Give him his meds and a nice small venue with a receptive crowd and he steals peoples hearts. Like I said…I saw him here in Edinburgh a few months back at Queen’s Hall and he was brilliant…happy, comfortable and brilliant…here’s a review from Edinburgh’s Skinny Mag…
Daniel Johnston @ Queen’s Hall, 4 Nov
Posted by Rosamund West, Wed 11 Nov 2009
"From the eerie silence filling the packed auditorium of the Queen’s Hall, it’s clear that this is no ordinary gig. The usual pint-holding scrum of attendees in checked shirts has been replaced by a politely seated congregation waiting in rapt anticipation for their unlikely hero, American singer-songwriter and ‘outsider artist’ Daniel Johnston. People have been counting down to this show for months.
So great is this audience’s devotion, they even enthusiastically applaud support act Laura Marling’s fey witterings, despite a significant number looking near-suicidal at her seemingly endless stream of inane rhyming couplets. When the man himself takes to the stage, the crowd erupts before settling into a reverent hush as he begins his pared-down set. For the first half it’s just Johnston and a guitarist. Later, he brings on a backing band in the form of support act The Wave Pictures, whose Butlins house band-alike style proves strangely poignant when accompanying the magical tragedy of his lyrics.
Johnston appears both excited and extremely nervous at being on stage, grinning at the warmth emanating from the audience even as the shaking in his hands reaches violent levels. His struggles with mental illness are well documented, but that doesn’t matter tonight. Speeding Motorcycle and Bloody Rainbow are huge crowd pleasers, while his Come Together cover inspires a large part of the previously sedate audience to break out in whoops. For tonight, the demons are laid to rest, and Daniel Johnston can do no wrong." [Rosamund West]
A Daniel Johnston set is like a box of chocolates…you never know what you’re going to get[cool]
we’re hosting anvil @ the fillmore in s.f. on feb.6th.

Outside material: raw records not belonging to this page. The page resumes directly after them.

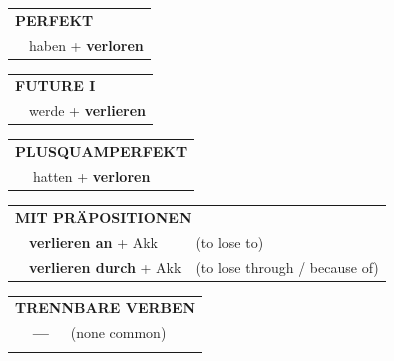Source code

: \documentclass[10pt,a4paper]{revtex4-2}
\begin{document}
\begin{verbbox}
 \begin{tabular}{rl}
     \multicolumn{2}{l}{\textbf{PERFEKT}}\\
   & haben + \textbf{verloren}\\
  \end{tabular}
\hfill
   \begin{tabular}{rl}
    \multicolumn{2}{l}{\textbf{FUTURE I} }\\
   & werde + \textbf{verlieren}\\
  \end{tabular}
\hfill
   \begin{tabular}{rl}
      \multicolumn{2}{l}{\textbf{PLUSQUAMPERFEKT}}\\
   & hatten + \textbf{verloren}\\
  \end{tabular}

   \vspace{10pt}

   \begin{tabular}{lll}
      \multicolumn{3}{l}{\textbf{MIT PRÄPOSITIONEN}}\\
& \textbf{verlieren an} + Akk & (to lose to)\\
& \textbf{verlieren durch} + Akk & (to lose through / because of)\\
\end{tabular}
  \hfill
   \begin{tabular}{lll}
      \multicolumn{3}{l}{\textbf{TRENNBARE VERBEN}}\\
 & \textbf{---} & (none common)\\
\vspace{10pt}
  \end{tabular}

  \vspace{-5pt}

\end{verbbox}
\end{document}

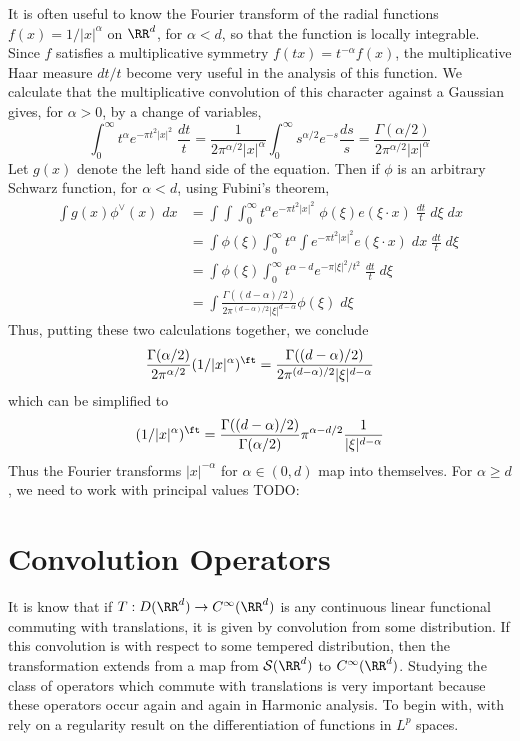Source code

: \begin{example}
	It is often useful to know the Fourier transform of the radial functions $f(x) = 1/|x|^\alpha$ on $\RR^d$, for $\alpha < d$, so that the function is locally integrable. Since $f$ satisfies a multiplicative symmetry $f(tx) = t^{-\alpha} f(x)$, the multiplicative Haar measure $dt/t$ become very useful in the analysis of this function. We calculate that the multiplicative convolution of this character against a Gaussian gives, for $\alpha > 0$, by a change of variables,
    \[ \int_0^\infty t^\alpha e^{- \pi t^2 |x|^2}\; \frac{dt}{t} = \frac{1}{2\pi^{\alpha/2} |x|^\alpha} \int_0^\infty s^{\alpha/2} e^{-s} \frac{ds}{s} = \frac{\Gamma(\alpha/2)}{2 \pi^{\alpha/2} |x|^\alpha} \]
    Let $g(x)$ denote the left hand side of the equation. Then if $\phi$ is an arbitrary Schwarz function, for $\alpha < d$, using Fubini's theorem,
    \begin{align*}
    	\int g(x) \phi^\vee(x)\; dx &= \int \int \int_0^\infty t^\alpha e^{- \pi t^2 |x|^2}\; \phi(\xi) e(\xi \cdot x)\; \frac{dt}{t}\; d\xi\; dx\\
    	&= \int \phi(\xi) \int_0^\infty t^\alpha \int e^{- \pi t^2 |x|^2} e(\xi \cdot x)\; dx\; \frac{dt}{t}\; d\xi\\
    	&= \int \phi(\xi) \int_0^\infty t^{\alpha - d} e^{- \pi |\xi|^2/t^2}\; \frac{dt}{t}\; d\xi\\
    	&= \int \frac{\Gamma((d-\alpha)/2)}{2\pi^{(d-\alpha)/2} |\xi|^{d - \alpha}} \phi(\xi)\; d\xi
    \end{align*}
    Thus, putting these two calculations together, we conclude
    \[ \frac{\Gamma(\alpha/2)}{2 \pi^{\alpha/2}} (1/|x|^\alpha)^\ft = \frac{\Gamma((d-\alpha)/2)}{2 \pi^{(d-\alpha)/2} |\xi|^{d-\alpha}} \]
    which can be simplified to
    \[ (1/|x|^\alpha)^\ft = \frac{\Gamma((d-\alpha)/2)}{\Gamma(\alpha/2)} \pi^{\alpha-d/2} \frac{1}{|\xi|^{d-\alpha}} \]
    Thus the Fourier transforms $|x|^{-\alpha}$ for $\alpha \in (0,d)$ map into themselves. For $\alpha \geq d$, we need to work with principal values TODO:
\end{example}

\section{Convolution Operators}

It is know that if $T: D(\RR^d) \to C^\infty(\RR^d)$ is any continuous linear functional commuting with translations, it is given by convolution from some distribution. If this convolution is with respect to some tempered distribution, then the transformation extends from a map from $\mathcal{S}(\RR^d)$ to $C^\infty(\RR^d)$. Studying the class of operators which commute with translations is very important because these operators occur again and again in Harmonic analysis. To begin with, with rely on a regularity result on the differentiation of functions in $L^p$ spaces.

On the contrary…I can’t speak for Wesley as I’ve only heard a few things from him but Daniel Johnston is extremely talented. The magic of his songs is the innocence and simplicity of them…no ego behind the music at all…as Miles Davis said…less is more. All these multi million dollar pop stars and rock bands don’t kiss the guys ass for nothing.
Look, I totally agree with you, but the thing is… Nirvana was simple, the Beatles were simple to begin with, but it hadn’t really been done before, and they were good songs played reasonably well.

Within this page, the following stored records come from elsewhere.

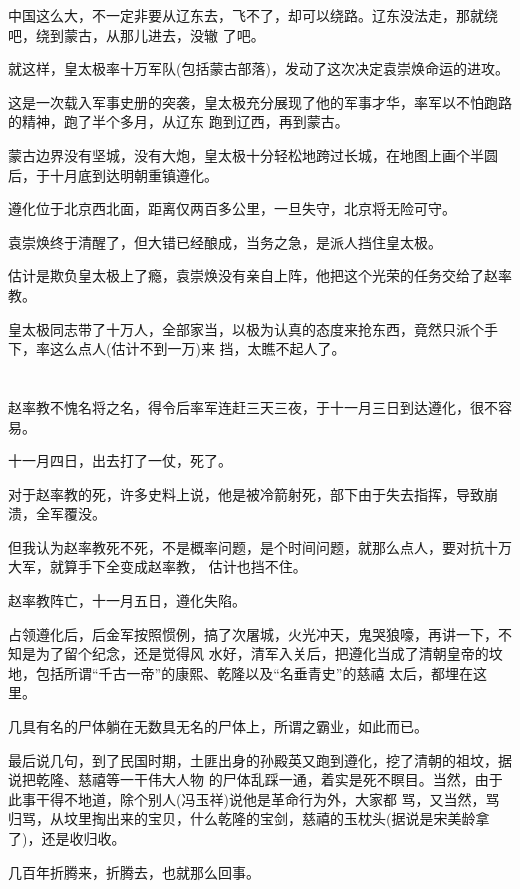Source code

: \documentclass[11pt,a4paper,onecolumn]{article}
\begin{document}
中国这么大，不一定非要从辽东去，飞不了，却可以绕路。辽东没法走，那就绕吧，绕到蒙古，从那儿进去，没辙
了吧。

就这样，皇太极率十万军队(包括蒙古部落)，发动了这次决定袁崇焕命运的进攻。

这是一次载入军事史册的突袭，皇太极充分展现了他的军事才华，率军以不怕跑路的精神，跑了半个多月，从辽东
跑到辽西，再到蒙古。

蒙古边界没有坚城，没有大炮，皇太极十分轻松地跨过长城，在地图上画个半圆后，于十月底到达明朝重镇遵化。

遵化位于北京西北面，距离仅两百多公里，一旦失守，北京将无险可守。

袁崇焕终于清醒了，但大错已经酿成，当务之急，是派人挡住皇太极。

估计是欺负皇太极上了瘾，袁崇焕没有亲自上阵，他把这个光荣的任务交给了赵率教。

皇太极同志带了十万人，全部家当，以极为认真的态度来抢东西，竟然只派个手下，率这么点人(估计不到一万)来
挡，太瞧不起人了。

\section[\thesection]{}

赵率教不愧名将之名，得令后率军连赶三天三夜，于十一月三日到达遵化，很不容易。

十一月四日，出去打了一仗，死了。

对于赵率教的死，许多史料上说，他是被冷箭射死，部下由于失去指挥，导致崩溃，全军覆没。

但我认为赵率教死不死，不是概率问题，是个时间问题，就那么点人，要对抗十万大军，就算手下全变成赵率教，
估计也挡不住。

赵率教阵亡，十一月五日，遵化失陷。

占领遵化后，后金军按照惯例，搞了次屠城，火光冲天，鬼哭狼嚎，再讲一下，不知是为了留个纪念，还是觉得风
水好，清军入关后，把遵化当成了清朝皇帝的坟地，包括所谓``千古一帝''的康熙、乾隆以及``名垂青史''的慈禧
太后，都埋在这里。

几具有名的尸体躺在无数具无名的尸体上，所谓之霸业，如此而已。

最后说几句，到了民国时期，土匪出身的孙殿英又跑到遵化，挖了清朝的祖坟，据说把乾隆、慈禧等一干伟大人物
的尸体乱踩一通，着实是死不瞑目。当然，由于此事干得不地道，除个别人(冯玉祥)说他是革命行为外，大家都
骂，又当然，骂归骂，从坟里掏出来的宝贝，什么乾隆的宝剑，慈禧的玉枕头(据说是宋美龄拿了)，还是收归收。

几百年折腾来，折腾去，也就那么回事。
\end{document}
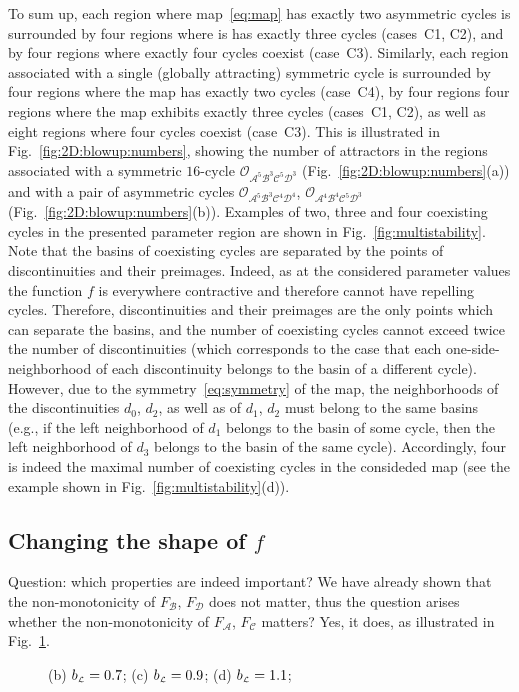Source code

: \documentclass[10pt]{article}
\newif\ifFigs       \Figsfalse
\newcommand{\A}{{\mathcal A}}
\newcommand{\B}{{\mathcal B}}
\newcommand{\C}{{\mathcal C}}
\newcommand{\D}{{\mathcal D}}
\renewcommand{\l}{\text{\tiny $\mathcal L$}}
\newcommand{\LC}{{\mathcal O}}
\newcommand{\FA}{F_\A}
\newcommand{\FB}{F_\B}
\newcommand{\FC}{F_\C}
\newcommand{\FD}{F_\D}
\newcommand{\bL}{b_\l}
\newcommand{\Includegraphics}[2]%
           {\centering
             \ifFigs\texttt{[image: \#2]}%
             \else  \texttt{[image: \#2]}\fi}
\newcommand{\Includesubgraphics}[3]%
{\begin{minipage}[b]{#1}
    \Includegraphics{\textwidth}{#2}\\
    \centerline{{\footnotesize (#3)}}
  \end{minipage}
}
\begin{document}
To sum up, each region where map~\eqref{eq:map} has exactly two
asymmetric cycles is surrounded by four regions where is has exactly
three cycles (cases~C1, C2), and by four regions where exactly four
cycles coexist (case~C3).  Similarly, each region associated with a
single (globally attracting) symmetric cycle is surrounded by four
regions where the map has exactly two cycles (case~C4), by four
regions four regions where the map exhibits exactly three cycles
(cases~C1, C2), as well as eight regions where four cycles coexist
(case~C3).  This is illustrated in Fig.~\ref{fig:2D:blowup:numbers},
showing the number of attractors in the regions associated with a
symmetric $16$-cycle $\LC_{\A^5\B^3\C^5\D^3}$
(Fig.~\ref{fig:2D:blowup:numbers}(a)) and with a pair of asymmetric
cycles $\LC_{\A^{5}\B^3\C^{4}\D^{4}}$, $\LC_{\A^{4}\B^{4}\C^{5}\D^3}$
(Fig.~\ref{fig:2D:blowup:numbers}(b)).  Examples of two, three and
four coexisting cycles in the presented parameter region are shown in
Fig.~\ref{fig:multistability}. Note that the basins of coexisting
cycles are separated by the points of discontinuities and their
preimages. Indeed, as at the considered parameter values the function
$f$ is everywhere contractive and therefore cannot have repelling
cycles. Therefore, discontinuities and their preimages are the only
points which can separate the basins, and the number of coexisting
cycles cannot exceed twice the number of discontinuities (which
corresponds to the case that each one-side-neighborhood of each
discontinuity belongs to the basin of a different cycle). However, due
to the symmetry~\ref{eq:symmetry} of the map, the neighborhoods of the
discontinuities $d_0$, $d_2$, as well as of $d_1$, $d_2$ must belong
to the same basins (e.g., if the left neighborhood of $d_1$ belongs to
the basin of some cycle, then the left neighborhood of $d_3$ belongs
to the basin of the same cycle). Accordingly, four is indeed the
maximal number of coexisting cycles in the consideded map
(see the example shown in Fig.~\ref{fig:multistability}(d)).

\clearpage
\subsection{Changing the shape of $f$}
Question: which properties are indeed important? We have already shown
that the non-monotonicity of $\FB$, $\FD$ does not matter, thus the
question arises whether the non-monotonicity of $\FA$, $\FC$ matters?
Yes, it does, as illustrated in Fig.~\ref{fig:vaying}.

\begin{figure}[t]
	\caption{\label{fig:vaying}
		(b) $\bL=0.7$;
		(c) $\bL=0.9$;
		(d) $\bL=1.1$;
	}
	\vspace*{-1em}
\end{figure}
\end{document}

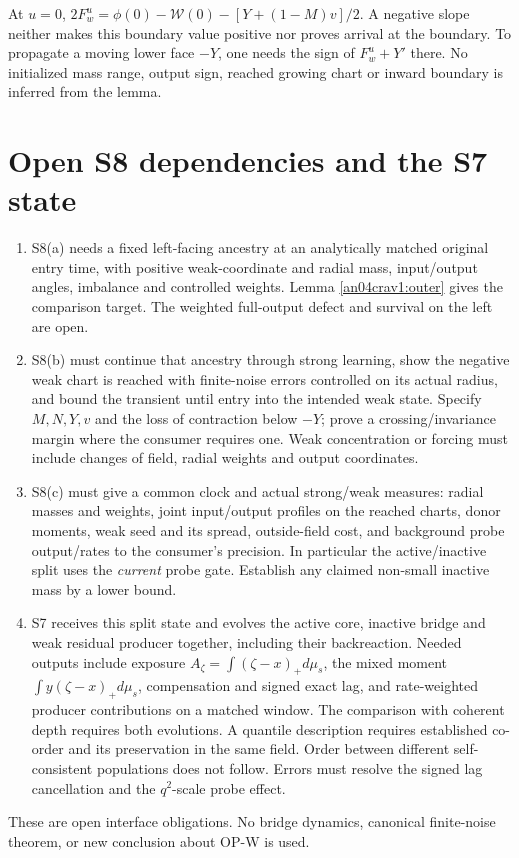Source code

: \documentclass[11pt]{article}
\begin{document}
At \(u=0\), \(2F_w^u=\phi(0)-\mathcal W(0)-[Y+(1-M)v]/2\).
A negative slope neither makes this boundary value positive nor proves
arrival at the boundary. To propagate a moving lower face \(-Y\),
one needs the sign of \(F_w^u+Y'\) there. No initialized mass range,
output sign, reached growing chart or inward boundary is inferred from
the lemma.

\section{Open S8 dependencies and the S7 state}\label{an04crav1:handoff}
\begin{enumerate}
\item S8(a) needs a fixed left-facing ancestry at an analytically
matched original entry time, with positive weak-coordinate and radial
mass, input/output angles, imbalance and controlled weights.
Lemma \ref{an04crav1:outer} gives the comparison target.
The weighted full-output defect and survival on the left are open.
\item S8(b) must continue that ancestry through strong learning,
show the negative weak chart is reached with finite-noise errors
controlled on its actual radius, and bound the transient until
entry into the intended weak state. Specify \(M,N,Y,v\) and the
loss of contraction below \(-Y\); prove a crossing/invariance margin
where the consumer requires one. Weak concentration or forcing must
include changes of field, radial weights and output coordinates.
\item S8(c) must give a common clock and actual strong/weak measures:
radial masses and weights, joint input/output profiles on the reached
charts, donor moments, weak seed and its spread, outside-field
cost, and background probe output/rates to the consumer's precision.
In particular the active/inactive split uses the \emph{current} probe
gate. Establish any claimed non-small inactive mass by a lower bound.
\item S7 receives this split state and evolves the active core, inactive
bridge and weak residual producer together, including their backreaction.
Needed outputs include exposure \(A_\zeta=\int(\zeta-x)_+d\mu_s\),
the mixed moment \(\int y(\zeta-x)_+d\mu_s\), compensation and signed
exact lag, and rate-weighted producer contributions on a matched window.
The comparison with coherent depth requires both evolutions. A quantile
description requires established co-order and its preservation in the
same field. Order between different self-consistent populations does
not follow. Errors must resolve the signed lag cancellation and the
\(q^2\)-scale probe effect.
\end{enumerate}
These are open interface obligations. No bridge dynamics, canonical
finite-noise theorem, or new conclusion about OP-W is used.
\end{document}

I’m not being one of those snobs that sez ‘it has be perfect to be good!’, if anything, I hate that mentality, but what I saw, and have heard, from Dan, really wasn’t a step up from the day I saw a bunch of schizophrenics walk into the recording studio I did work experience at and do what was perhaps one of the most fucked up performances I’ve ever seen.

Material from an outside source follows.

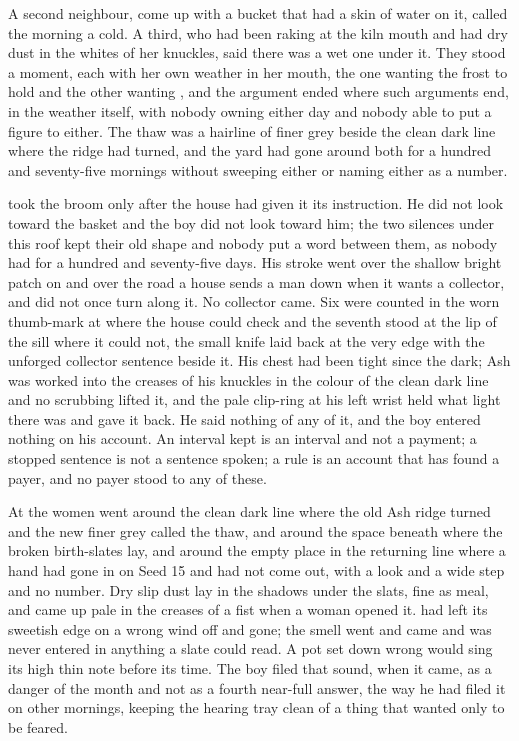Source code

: A second neighbour, come up with a bucket that had a skin of water on it, called the morning a cold. A third, who had been raking at the kiln mouth and had dry dust in the whites of her knuckles, said there was a wet one under it. They stood a moment, each with her own weather in her mouth, the one wanting the frost to hold and the other wanting , and the argument ended where such arguments end, in the weather itself, with nobody owning either day and nobody able to put a figure to either. The thaw was a hairline of finer grey beside the clean dark line where the  ridge had turned, and the yard had gone around both for a hundred and seventy-five mornings without sweeping either or naming either as a number.

 took the broom only after the house had given it its instruction. He did not look toward the basket and the boy did not look toward him; the two silences under this roof kept their old shape and nobody put a word between them, as nobody had for a hundred and seventy-five days. His stroke went over the shallow bright patch on  and over the road a house sends a man down when it wants a collector, and did not once turn along it. No collector came. Six were counted in the worn thumb-mark at  where the house could check and the seventh stood at the lip of the sill where it could not, the small knife laid back at the very edge with the unforged collector sentence beside it. His chest had been tight since the dark; Ash was worked into the creases of his knuckles in the colour of the clean dark line and no scrubbing lifted it, and the pale clip-ring at his left wrist held what light there was and gave it back. He said nothing of any of it, and the boy entered nothing on his account. An interval kept is an interval and not a payment; a stopped sentence is not a sentence spoken; a rule is an account that has found a payer, and no payer stood to any of these.

\scenebreak

At  the women went around the clean dark line where the old Ash ridge turned and the new finer grey called the thaw, and around the space beneath  where the broken birth-slates lay, and around the empty place in the returning line where a hand had gone in on Seed 15 and had not come out, with a look and a wide step and no number. Dry slip dust lay in the shadows under the slats, fine as meal, and came up pale in the creases of a fist when a woman opened it.  had left its sweetish edge on a wrong wind off  and gone; the smell went and came and was never entered in anything a slate could read. A pot set down wrong would sing its high thin note before its time. The boy filed that sound, when it came, as a danger of the month and not as a fourth near-full answer, the way he had filed it on other mornings, keeping the hearing tray clean of a thing that wanted only to be feared.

I mean, he played 3 songs on guitar and sang alone, and they literally sounded identical. I just couldn’t dig it.
But, I wouldn’t be surprised if I listen to him some more and my opinion changes. I hated Khanate, Jeff Buckley, Throbbing Gristle, the Birthday Party when I first heard them, but now I love them, so…
IMO Daniel Johnston is at his best in intimate venues…having him play at a festival is pretty stupid. I hope that that incident that Evil Dildo speaks of is the beginning of the end of big festivals trying to book him.
Give him his meds and a nice small venue with a receptive crowd and he steals peoples hearts. Like I said…I saw him here in Edinburgh a few months back at Queen’s Hall and he was brilliant…happy, comfortable and brilliant
Strongly agreed
the day I saw a bunch of schizophrenics walk into the recording studio I did work experience at and do what was perhaps one of the most fucked up performances I’ve ever seen.
Sounds like a record I’d buy.
I saw Wesley Willis play.
It was amusing at first, but then I realized that we were all just there to make fun of him and it got a little sad. Then I realized he loved the attention regardless, and I was a little less sad.
That said, the songs were awful, even for Wesley Willis.